[OSM-dev] Visualising change (.osc) files

Thu Nov 27 18:50:30 GMT 2008

Wow,
Thanks for all the info Brett!
I have subscribed to itoworld, and it's extremely useful, however it would be useful both to see node changes and also to be able to visualise a wider area.

When you say "if you can wait for API 0.6" what do you mean, as I am assuming that Osmosis is able to deal with 0.6 format data now.

I had a go at populating a pgsql database with the new 0.6 schema, using version 0.29.4 of Osmosis. unfortunately the latest version zip linked from the wiki page is corrupted for some reason.
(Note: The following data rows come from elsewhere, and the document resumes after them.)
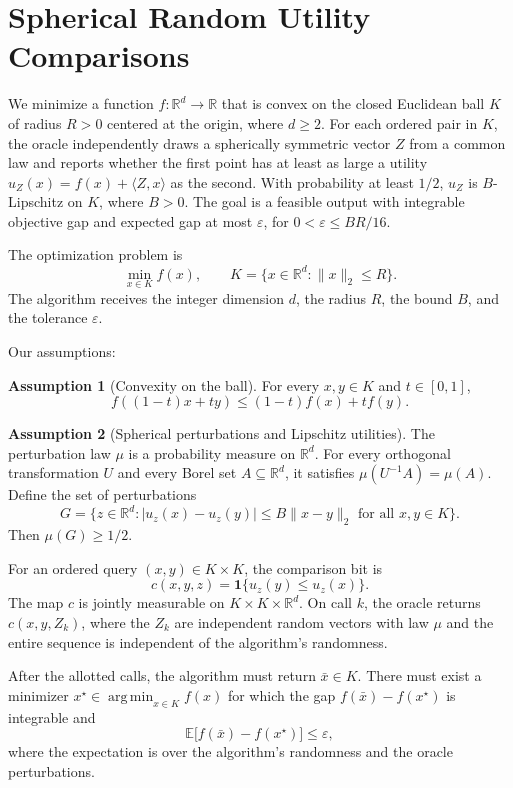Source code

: \documentclass[10pt]{article}
\theoremstyle{definition}
\newtheorem{assumption}{Assumption}
\begin{document}
\section*{Spherical Random Utility Comparisons}
We minimize a function $f:\mathbb{R}^d\to\mathbb{R}$ that is convex on the closed Euclidean ball $K$ of radius $R>0$ centered at the origin, where $d\geq 2$. For each ordered pair in $K$, the oracle independently draws a spherically symmetric vector $Z$ from a common law and reports whether the first point has at least as large a utility $u_Z(x)=f(x)+\langle Z,x\rangle$ as the second. With probability at least $1/2$, $u_Z$ is $B$-Lipschitz on $K$, where $B>0$. The goal is a feasible output with integrable objective gap and expected gap at most $\varepsilon$, for $0<\varepsilon\leq BR/16$.

The optimization problem is
\[
\min_{x\in K} f(x),
\qquad K=\{x\in\mathbb{R}^d:\|x\|_2\leq R\}.
\]
The algorithm receives the integer dimension $d$, the radius $R$, the bound $B$, and the tolerance $\varepsilon$.

Our assumptions:
\begin{assumption}[Convexity on the ball]
For every $x,y\in K$ and $t\in[0,1]$,
\[
f((1-t)x+ty)\leq (1-t)f(x)+t f(y).
\]
\end{assumption}

\begin{assumption}[Spherical perturbations and Lipschitz utilities]
The perturbation law $\mu$ is a probability measure on $\mathbb{R}^d$. For every orthogonal transformation $U$ and every Borel set $A\subseteq\mathbb{R}^d$, it satisfies $\mu(U^{-1}A)=\mu(A)$. Define the set of perturbations
\[
G=\bigl\{z\in\mathbb{R}^d: |u_z(x)-u_z(y)|\leq B\|x-y\|_2
\text{ for all }x,y\in K\bigr\}.
\]
Then $\mu(G)\geq 1/2$.
\end{assumption}

For an ordered query $(x,y)\in K\times K$, the comparison bit is
\[
c(x,y,z)=\mathbf{1}\{u_z(y)\leq u_z(x)\}.
\]
The map $c$ is jointly measurable on $K\times K\times\mathbb{R}^d$. On call $k$, the oracle returns $c(x,y,Z_k)$, where the $Z_k$ are independent random vectors with law $\mu$ and the entire sequence is independent of the algorithm's randomness.

After the allotted calls, the algorithm must return $\bar{x}\in K$. There must exist a minimizer $x^\star\in\operatorname*{arg\,min}_{x\in K} f(x)$ for which the gap $f(\bar{x})-f(x^\star)$ is integrable and
\[
\mathbb{E}\bigl[f(\bar{x})-f(x^\star)\bigr]\leq\varepsilon,
\]
where the expectation is over the algorithm's randomness and the oracle perturbations.
\end{document}
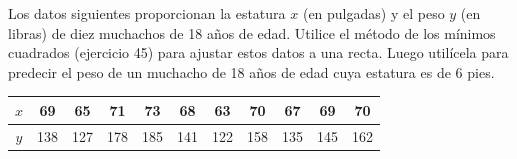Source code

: \item Los datos siguientes proporcionan la estatura $x$ (en pulgadas) y el peso $y$ (en libras) de diez muchachos de 18 años de edad. Utilice el método de los mínimos cuadrados (ejercicio 45) para ajustar estos datos a una recta. Luego utilícela para predecir el peso de un muchacho de 18 años de edad cuya estatura es de 6 pies.

\begin{center}
\begin{tabular}{|c|c|c|c|c|c|c|c|c|c|c|}
\hline
$x$ & 69 & 65 & 71 & 73 & 68 & 63 & 70 & 67 & 69 & 70 \\
\hline
$y$ & 138 & 127 & 178 & 185 & 141 & 122 & 158 & 135 & 145 & 162 \\
\hline
\end{tabular}
\end{center}
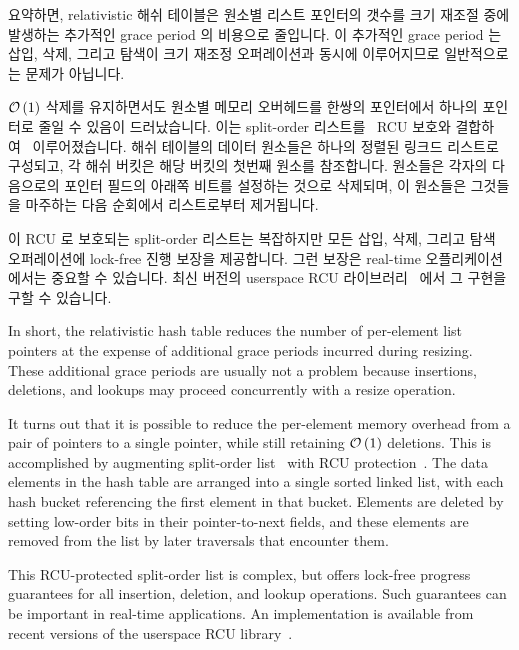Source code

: \fi

요약하면, relativistic 해쉬 테이블은 원소별 리스트 포인터의 갯수를 크기 재조절
중에 발생하는 추가적인 grace period 의 비용으로 줄입니다.
이 추가적인 grace period 는 삽입, 삭제, 그리고 탐색이 크기 재조정 오퍼레이션과
동시에 이루어지므로 일반적으로는 문제가 아닙니다.

$\mathcal{O}\left(1\right)$ 삭제를 유지하면서도 원소별 메모리 오버헤드를 한쌍의 포인터에서 하나의
포인터로 줄일 수 있음이 드러났습니다.
이는 split-order 리스트를~\cite{OriShalev2006SplitOrderListHash} RCU 보호와
결합하여~\cite{MathieuDesnoyers2009URCU,PaulMcKenney2013LWNURCUhash}
이루어졌습니다.
해쉬 테이블의 데이터 원소들은 하나의 정렬된 링크드 리스트로 구성되고, 각 해쉬
버킷은 해당 버킷의 첫번째 원소를 참조합니다.
원소들은 각자의 다음으로의 포인터 필드의 아래쪽 비트를 설정하는 것으로
삭제되며, 이 원소들은 그것들을 마주하는 다음 순회에서 리스트로부터 제거됩니다.

이 RCU 로 보호되는 split-order 리스트는 복잡하지만 모든 삽입, 삭제, 그리고 탐색
오퍼레이션에 lock-free 진행 보장을 제공합니다.
그런 보장은 real-time 오플리케이션에서는 중요할 수 있습니다.
최신 버전의 userspace RCU 라이브러리~\cite{MathieuDesnoyers2009URCU} 에서 그
구현을 구할 수 있습니다.

\iffalse

In short, the relativistic hash table reduces the number of per-element
list pointers at the expense of additional grace periods incurred during
resizing.
These additional grace periods are usually not a problem because
insertions, deletions, and lookups may proceed concurrently with
a resize operation.

It turns out that it is possible to reduce the per-element memory overhead
from a pair of pointers to a single pointer, while still retaining
$\mathcal{O}\left(1\right)$ deletions.
This is accomplished by augmenting split-order
list~\cite{OriShalev2006SplitOrderListHash}
with RCU
protection~\cite{MathieuDesnoyers2009URCU,PaulMcKenney2013LWNURCUhash}.
The data elements in the hash table are arranged into a single
sorted linked list, with each hash bucket referencing the first element
in that bucket.
Elements are deleted by setting low-order bits in their pointer-to-next
fields, and these elements are removed from the list by later traversals
that encounter them.

This RCU-protected split-order list is complex, but offers lock-free
progress guarantees for all insertion, deletion, and lookup operations.
Such guarantees can be important in real-time applications.
An implementation is available from recent versions of the userspace RCU
library~\cite{MathieuDesnoyers2009URCU}.


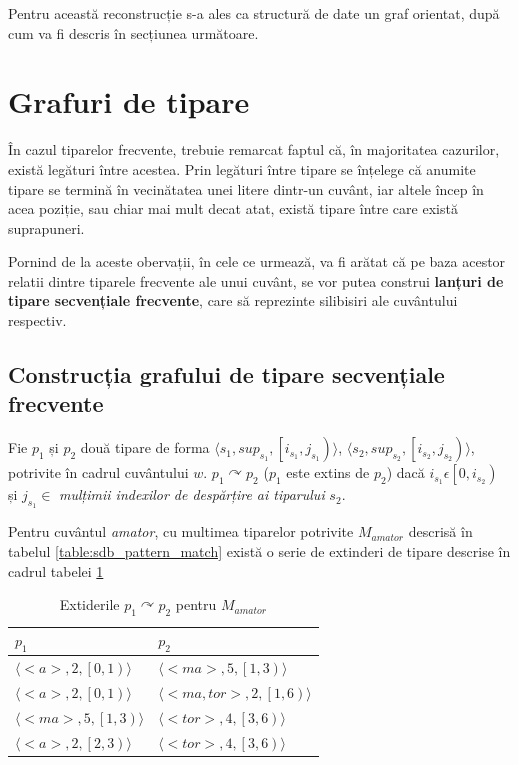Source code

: Pentru această reconstrucție s-a ales ca structură de date un graf orientat, după cum va fi descris în secțiunea următoare.

\section{Grafuri de tipare}

În cazul tiparelor frecvente, trebuie remarcat faptul că, în majoritatea cazurilor, există legături între acestea. Prin legături între tipare se înțelege că anumite tipare se termină în vecinătatea unei litere dintr-un cuvânt, iar altele încep în acea poziție, sau chiar mai mult decat atat, există tipare între care există suprapuneri. 

Pornind de la aceste obervații, în cele ce urmează, va fi arătat că pe baza acestor relatii dintre tiparele frecvente ale unui cuvânt, se vor putea construi \textbf{lanțuri de tipare secvențiale frecvente}, care să reprezinte silibisiri ale cuvântului respectiv.

\subsection{Construcția grafului de tipare secvențiale frecvente}
\begin{defi}
Fie $p_1$ și $p_2$ două tipare de forma  $\langle s_1,sup_{s_1}, \left[i_{s_1},j_{s_1}\right) \rangle$, $\langle s_2,sup_{s_2}, \left[i_{s_2},j_{s_2}\right)\rangle $, potrivite în cadrul cuvântului $w$. $p_1 \curvearrowright p_2$ ($p_1$ este extins de $p_2$) dacă $i_{s_1} \epsilon \left[0, i_{s_2}\right)$ și $j_{s_1}\in $ \textit{mulțimii indexilor de despărțire ai tiparului} $s_2$. 
\end{defi}

\begin{ex}
Pentru cuvântul \textit{amator}, cu multimea tiparelor potrivite $M_{amator}$ descrisă în tabelul \ref{table:sdb_pattern_match} există o serie de extinderi de tipare descrise în cadrul tabelei \ref{table:sdb_pattern_extensions}
\end{ex}

\begin{table}[h!]
\centering    
\begin{tabular}{|l|l|}    
\hline      
$p_1$ & $p_2$\\
\hline
$\langle<a>, 2, \left[0,1\right)\rangle$ & $\langle<ma>, 5, \left[1,3\right)\rangle$  \\
$\langle<a>, 2, \left[0,1\right)\rangle$ & $\langle<ma,tor>, 2, \left[1,6\right)\rangle$  \\
$\langle<ma>, 5, \left[1,3\right)\rangle$ & $\langle<tor>, 4, \left[3,6\right)\rangle$  \\
$\langle<a>, 2, \left[2,3\right)\rangle$ & $\langle<tor>, 4, \left[3,6\right)\rangle$  \\
\hline
\end{tabular}
\caption{Extiderile $p_1 \curvearrowright p_2$ pentru $M_{amator}$}
\label{table:sdb_pattern_extensions}               
\end{table}  

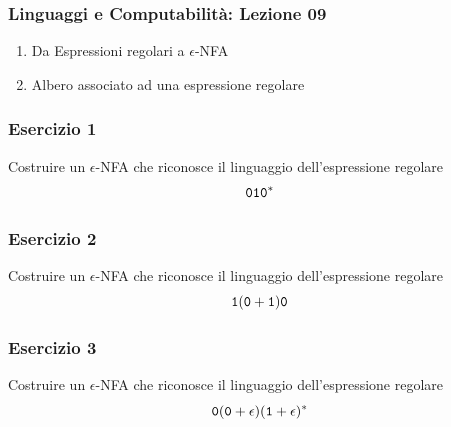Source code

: 




\begin{frame}[fragile]
	\frametitle{Linguaggi e Computabilità: Lezione 09}
\begin{enumerate}
\item
Da Espressioni regolari a $\epsilon$-NFA
\item
Albero associato ad una espressione regolare
\end{enumerate}
\end{frame}

\begin{frame}
\frametitle{Esercizio 1}
Costruire un $\epsilon$-NFA che riconosce il linguaggio dell'espressione regolare
\[
	\zero\uno\zero\kleene
\]
\end{frame}

\begin{frame}
\frametitle{Esercizio 2}
Costruire un $\epsilon$-NFA che riconosce il linguaggio dell'espressione regolare
\[
	\uno(\zero + \uno)\zero
\]
\end{frame}

\begin{frame}
\frametitle{Esercizio 3}
Costruire un $\epsilon$-NFA che riconosce il linguaggio dell'espressione regolare
\[
	\zero(\zero + \epsilon)(\uno + \epsilon)\kleene
\]
\end{frame}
I get an error as follows:
SEVERE: Thread for task 1-read-xml-0.6 fail
java.lang.NumberFormatException: null
at java.lang.Integer.parseInt(Unknown Source)

..... etc down to the calling of the run method of 0.6 Xml Reader;
at com.bretth.osmosis.core.xml.v0_6.XmlReader.run(XmlReader.java:109)

my command line is as follows:
 java -classpath "C:\Documents and Settings\Stevo\My Documents\Maps\osmosis-0.29.4\osmosis.jar";"C:\Program Files\Java\jdk1.6.0_07\bin\postgis_1.4.0SVN.jar";"C:\Program Files\Java\jdk1.6.0_07\bin\postgresql-8.3-604.jdbc4.jar" -Xmx1048m com.bretth.osmosis.core.Osmosis --read-xml-0.6 "C:\Documents and Settings\Stevo\My Documents\Maps\uk-081119.osm.bz2" --write-pgsql-0.6 host=***** database=****user=****

Not sure where that's coming from really.

Steve

________________________________
From: Brett Henderson <brett at bretth.com>
To: S Knox <roxyknox at yahoo.co.uk>
Cc: dev at openstreetmap..org
Sent: Tuesday, 25 November, 2008 21:50:48
Subject: Re: [OSM-dev] Visualising change (.osc) files

On Wed, Nov 26, 2008 at 6:26 AM, S Knox <roxyknox at yahoo.co.uk> wrote:

Hi List,

I am already on the talk list, but this is my first post here. Hope it makes some semblance of sense.

Having seen Osmdiff in action, I thought it would be useful to have a mechanism to see daily changes to the database over a wider area (e.g. a region or a country), and/or without quite so much downloading, processing and hard disk space usage* (not that it's not a great tool). This could use either the full daily changeset or the changeset filtered by a bounding box. Of course, there are currently no facilities to visualise this at the moment, as way nodes are not included in the diff file (understandably). So is there some way that modified ways could be cross-referenced with an existing Postgis database to then enable all changes to be uploaded to a separate Postgis database. I was thinking about the steps necessary to achieve this and came up with the following.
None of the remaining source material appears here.